Haiku by Rolando Pérez •
ISBN 13: 978-1887276-89-4 •
The Japanese tea ceremony is an attempt to impart meaning to that which would otherwise go unnoticed. After all, what is so different about serving, pouring, drinking tea, than the brushing of one’s teeth? No-thing. What gives significance to the serving of the tea is the “ceremony” itself—that is, the form. For in the tea ceremony, the form is the content. Now, in comparison to the Western poem, “full of” meaning, allusions, mythologies, history, etc. a haiku may “just” describe a scene in nature: the landscape: a river, a tree, a bird, and not much else.

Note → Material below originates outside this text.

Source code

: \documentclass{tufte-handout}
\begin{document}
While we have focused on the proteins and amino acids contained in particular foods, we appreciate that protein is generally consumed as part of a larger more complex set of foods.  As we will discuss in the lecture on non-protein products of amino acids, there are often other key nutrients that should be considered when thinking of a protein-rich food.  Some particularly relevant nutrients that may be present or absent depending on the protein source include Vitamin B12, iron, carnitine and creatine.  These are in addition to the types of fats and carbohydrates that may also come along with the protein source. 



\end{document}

But that is so very much already, Rolando Pérez seems to suggest in Tea Ceremonies for Winter. So very much. “The objects of nature presented in a Basho haiku, for instance, simply are—they exist for themselves,” says Pérez. “If they are ‘sublime,’ they are not so for us,” and this is what we must all learn, if we are to save the Earth from complete destruction—the result of our Western greed and rampant narcissism. In this light, Tea Ceremonies for Winter is an invitation—through language—to let non-human objects be without submitting them to the control, manipulation, and exploitation of our Imperial I. Pérez’s Tea Ceremonies for Winter is a book that says: “we are all in this together”—but that “we” also includes mountains, rivers, plastic bags, plants, rocks, tea leaves, light bulbs valves, hammers, mice, etc.. Pérez accomplishes this with simplicity and elegance of style. As one of the book’s haiku reads:
side by side
next to kettle
Indeed, in Tea Ceremonies for Winter, all objects–human and non-human–speak, say their being.